Приступив к пятому стихотворению, расправляю плечи, выпрямляю спину, чтобы стать как можно выше, начинаю читать громче, четче и звонче. Произносить написанные ею строки приятно, радостно чувствовать, как они вновь оживают – и пусть никто, кроме меня, не слышит, какие они чудесные. Дочитываю их таким же громким, уверенным, сильным голосом – так, как ей бы и хотелось.
Я прочитала уже больше пятидесяти стихотворений, когда, наконец, остается одно, последнее. Оно висит довольно низко, рядом с деревянным пеналом, и вокруг него, словно тонкая рамка, проступает черная краска, которой выкрашены стены. Интересно, его специально именно так повесили?
Оно называется «До последнего слова». На этот раз я читаю про себя.
Зажимаю ладонями рот. Из глаз снова текут слезы. Сплошные тройки: в каждой строке – по три слова, в каждой строфе – по три строки…
Перечитываю стихотворение – на этот раз вслух. Голос дрожит, и приходится делать паузы после каждой строки, чтобы восстановить дыхание.

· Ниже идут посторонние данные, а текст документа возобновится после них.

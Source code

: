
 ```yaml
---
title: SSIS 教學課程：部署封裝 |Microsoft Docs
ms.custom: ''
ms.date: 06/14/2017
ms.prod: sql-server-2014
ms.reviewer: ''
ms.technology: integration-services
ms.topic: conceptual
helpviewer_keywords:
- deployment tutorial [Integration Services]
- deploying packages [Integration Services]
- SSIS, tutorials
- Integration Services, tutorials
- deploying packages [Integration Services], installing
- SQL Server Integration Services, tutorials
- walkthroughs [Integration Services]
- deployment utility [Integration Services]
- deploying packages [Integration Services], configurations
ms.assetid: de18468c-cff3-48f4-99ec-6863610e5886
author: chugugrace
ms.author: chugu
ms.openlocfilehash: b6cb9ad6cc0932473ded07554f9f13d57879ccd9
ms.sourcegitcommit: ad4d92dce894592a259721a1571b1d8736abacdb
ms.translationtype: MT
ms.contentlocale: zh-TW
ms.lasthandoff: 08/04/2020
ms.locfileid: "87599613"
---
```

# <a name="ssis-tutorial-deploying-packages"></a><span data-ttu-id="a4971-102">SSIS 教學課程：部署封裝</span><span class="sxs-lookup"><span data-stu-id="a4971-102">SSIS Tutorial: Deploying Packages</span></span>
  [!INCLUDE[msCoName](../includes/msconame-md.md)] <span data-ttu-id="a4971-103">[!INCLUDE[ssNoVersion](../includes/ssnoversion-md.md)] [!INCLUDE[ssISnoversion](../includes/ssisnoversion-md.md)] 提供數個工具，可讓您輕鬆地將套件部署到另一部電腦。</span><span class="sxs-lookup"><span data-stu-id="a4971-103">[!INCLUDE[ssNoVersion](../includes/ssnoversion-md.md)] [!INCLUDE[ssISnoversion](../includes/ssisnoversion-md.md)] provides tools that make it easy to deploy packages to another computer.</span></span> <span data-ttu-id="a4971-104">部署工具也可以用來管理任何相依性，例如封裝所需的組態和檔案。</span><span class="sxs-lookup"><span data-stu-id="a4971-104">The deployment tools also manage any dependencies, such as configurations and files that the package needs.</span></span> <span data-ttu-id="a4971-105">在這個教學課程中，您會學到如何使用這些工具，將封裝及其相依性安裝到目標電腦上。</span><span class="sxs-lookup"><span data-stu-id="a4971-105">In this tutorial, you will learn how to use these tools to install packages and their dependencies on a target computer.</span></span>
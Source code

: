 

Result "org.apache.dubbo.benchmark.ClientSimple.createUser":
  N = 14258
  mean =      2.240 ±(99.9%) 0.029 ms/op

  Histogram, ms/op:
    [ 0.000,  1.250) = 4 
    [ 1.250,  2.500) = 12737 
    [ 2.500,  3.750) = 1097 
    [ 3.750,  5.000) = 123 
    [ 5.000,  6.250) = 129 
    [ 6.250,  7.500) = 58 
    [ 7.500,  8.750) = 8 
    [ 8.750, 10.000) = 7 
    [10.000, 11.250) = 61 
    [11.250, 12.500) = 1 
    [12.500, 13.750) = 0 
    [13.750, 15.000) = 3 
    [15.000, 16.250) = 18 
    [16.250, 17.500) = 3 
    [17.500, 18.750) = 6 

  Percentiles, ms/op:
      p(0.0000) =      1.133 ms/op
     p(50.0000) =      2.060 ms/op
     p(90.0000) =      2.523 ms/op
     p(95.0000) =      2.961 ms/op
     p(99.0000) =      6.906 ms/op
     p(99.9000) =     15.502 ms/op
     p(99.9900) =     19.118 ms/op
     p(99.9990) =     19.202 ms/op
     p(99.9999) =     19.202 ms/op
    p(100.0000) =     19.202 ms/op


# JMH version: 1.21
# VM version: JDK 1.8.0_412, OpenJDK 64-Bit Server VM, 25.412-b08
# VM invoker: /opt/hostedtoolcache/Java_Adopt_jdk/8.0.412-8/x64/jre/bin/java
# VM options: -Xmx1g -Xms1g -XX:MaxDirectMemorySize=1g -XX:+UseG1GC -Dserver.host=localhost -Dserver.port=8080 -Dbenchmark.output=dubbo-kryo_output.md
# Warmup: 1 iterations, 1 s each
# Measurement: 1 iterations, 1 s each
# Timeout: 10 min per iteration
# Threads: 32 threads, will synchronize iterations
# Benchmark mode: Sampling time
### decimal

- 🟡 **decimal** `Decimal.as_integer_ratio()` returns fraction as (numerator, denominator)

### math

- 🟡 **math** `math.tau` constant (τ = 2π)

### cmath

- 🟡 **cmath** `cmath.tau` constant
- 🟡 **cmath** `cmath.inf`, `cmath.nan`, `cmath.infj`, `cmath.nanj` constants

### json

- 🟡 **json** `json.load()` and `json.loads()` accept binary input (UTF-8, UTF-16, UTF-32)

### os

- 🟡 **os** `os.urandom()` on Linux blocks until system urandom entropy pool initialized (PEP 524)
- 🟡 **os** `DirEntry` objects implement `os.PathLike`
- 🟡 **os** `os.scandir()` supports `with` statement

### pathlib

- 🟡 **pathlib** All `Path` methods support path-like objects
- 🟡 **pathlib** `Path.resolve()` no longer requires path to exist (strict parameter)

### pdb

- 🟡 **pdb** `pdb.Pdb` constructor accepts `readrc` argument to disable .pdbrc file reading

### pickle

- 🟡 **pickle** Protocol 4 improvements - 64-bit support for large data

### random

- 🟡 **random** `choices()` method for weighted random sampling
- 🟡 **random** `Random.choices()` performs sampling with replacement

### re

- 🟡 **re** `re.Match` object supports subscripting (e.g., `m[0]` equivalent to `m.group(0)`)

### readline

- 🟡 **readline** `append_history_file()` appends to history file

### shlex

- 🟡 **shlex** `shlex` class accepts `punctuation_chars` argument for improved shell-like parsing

Иногда я останавливаюсь, потому что мне хочется всей кожей впитать смысл какого-то слова или фразы. Но когда добираюсь до последней строчки, сдерживать рыдания уже не получается.
Это ее последнее стихотворение.
Я вдруг понимаю, что Кэролайн и впрямь привела меня сюда, пусть и очень необычным способом, привела в эту удивительную комнату, к этим людям, зная, как мне всего этого недостает.